I'm not sure why the VACUUM phase takes longer compared to the serial
run. We can potentially get a clue with a profiler. I know there is an
ongoing effort to introduce parallel heap vacuum [1] which I expect will
help with this.
The code comments you have provided me have been applied to the v2 patch
attached. Below I provide answers to the questions.
> Also, why is -j accepted in case of non-partitions?
For non-partitioned tables, each worker loads a separate range of rows
via its own connection in parallel.
> Copying seems to be divided into chunks per COPY_BATCH_SIZE. Is it really
> essential to parallelize the initialization? I feel it may optimize even
> serialized case thus can be discussed independently.
You're right that the COPY batching is an optimization that's
independent. I wanted to see how fast I can get this patch, so I looked
for bottlenecks in the new code with a profiler and this was one of
them. I agree it makes sense to apply this for the serialised case
separately.
> Per my understanding, each thread creates its tables, and all of them are
> attached to the parent table. Is it right? I think it needs more code
> changes, and I am not sure it is critical to make initialization faster.
Yes, that's correct. Each worker creates its assigned partitions as
standalone tables, loads data into them, and then the main thread
attaches them all to the parent after loading completes. It's to avoid
AccessExclusiveLock contention on the parent table during parallel
loading and allow each worker to use COPY FREEZE on its standalone table.
> So I suggest using the incremental approach. The first patch only
> parallelizes
> the data load, and the second patch implements the CREATE TABLE and
> ALTER TABLE
> ATTACH PARTITION. You can benchmark three patterns, master, 0001, and
> 0001 + 0002, then compare the results. IIUC, this is the common
> approach to
> reduce the patch size and make them more reviewable.
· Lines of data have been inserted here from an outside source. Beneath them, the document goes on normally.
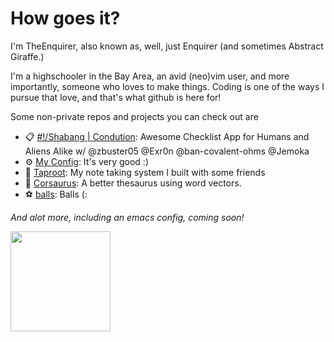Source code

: # How goes it?

I'm TheEnquirer, also known as, well, just Enquirer (and sometimes Abstract Giraffe.) 

I'm a highschooler in the Bay Area, an avid (neo)vim user, and more importantly, someone who loves to make things. Coding is one of the ways I pursue that love, and that's what github is here for! 


Some non-private repos and projects you can check out are 

- 📋 [#!/Shabang | Condution](www.condution.com): Awesome Checklist App for Humans and Aliens Alike w/ @zbuster05 @Exr0n @ban-covalent-ohms @Jemoka 
- ⚙️ [My Config](https://github.com/TheEnquirer/arch-dots): It's very good :)
- 🌱 [Taproot](https://github.com/SkoolNotes/Taproot): My note taking system I built with some friends 
- 🦖 [Corsaurus](https://github.com/TheEnquirer/corsaurus): A better thesaurus using word vectors.
- ⚽️ [balls](https://github.com/TheEnquirer/balls): Balls (:

*And alot more, including an emacs config, coming soon!* 

<div width="100%"><a href="https://github.com/anuraghazra/github-readme-stats">
<img align="left" height="160em" src="https://github-readme-stats.vercel.app/api?username=TheEnquirer&show_icons=true&theme=dark&count_private=true" />

</a></div>


<!--
**TheEnquirer/TheEnquirer** is a ✨ _special_ ✨ repository because its `README.md` (this file) appears on your GitHub profile.

Here are some ideas to get you started:

- 🔭 I’m currently working on ...
- 🌱 I’m currently learning ...
- 👯 I’m looking to collaborate on ...
- 🤔 I’m looking for help with ...
- 💬 Ask me about ...
- 📫 How to reach me: ...
- 😄 Pronouns: ...
- ⚡ Fun fact: ...
-->
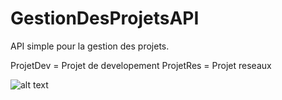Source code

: # GestionDesProjetsAPI

API simple pour la gestion des projets.

ProjetDev = Projet de developement
ProjetRes = Projet reseaux

![alt text](https://i.imgur.com/DAOVZbU.png)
Thanks for the recommendation, I extracted 0001 and 0002 as per your
suggestion. I will see if I can split it more, as indeed it helps with
the review.
Results are similar with the previous runs.
master
pgbench -i -s 100 -j 10
done in 20.95 s (drop tables 0.00 s, create tables 0.01 s, client-side
generate 14.51 s, vacuum 0.27 s, primary keys 6.16 s).
pgbench -i -s 100 -j 10 --partitions=10
done in 29.73 s (drop tables 0.00 s, create tables 0.02 s, client-side
generate 16.33 s, vacuum 8.72 s, primary keys 4.67 s).
0001
pgbench -i -s 100 -j 10
done in 18.75 s (drop tables 0.00 s, create tables 0.01 s, client-side
generate 6.51 s, vacuum 5.73 s, primary keys 6.50 s).
pgbench -i -s 100 -j 10 --partitions=10
done in 29.33 s (drop tables 0.00 s, create tables 0.02 s, client-side
generate 16.48 s, vacuum 7.59 s, primary keys 5.24 s).
0002
pgbench -i -s 100 -j 10
done in 18.12 s (drop tables 0.00 s, create tables 0.01 s, client-side
generate 6.64 s, vacuum 5.81 s, primary keys 5.65 s).
pgbench -i -s 100 -j 10 --partitions=10
done in 14.38 s (drop tables 0.00 s, create tables 0.01 s, client-side
generate 7.97 s, vacuum 1.55 s, primary keys 4.85 s).
Looking forward to your feedback.
[1]:
https://www.postgresql.org/message-id/CAD21AoAEfCNv-GgaDheDJ%2Bs-p_Lv1H24AiJeNoPGCmZNSwL1YA%40mail.gmail.com
--
Thanks,
Mircea Cadariu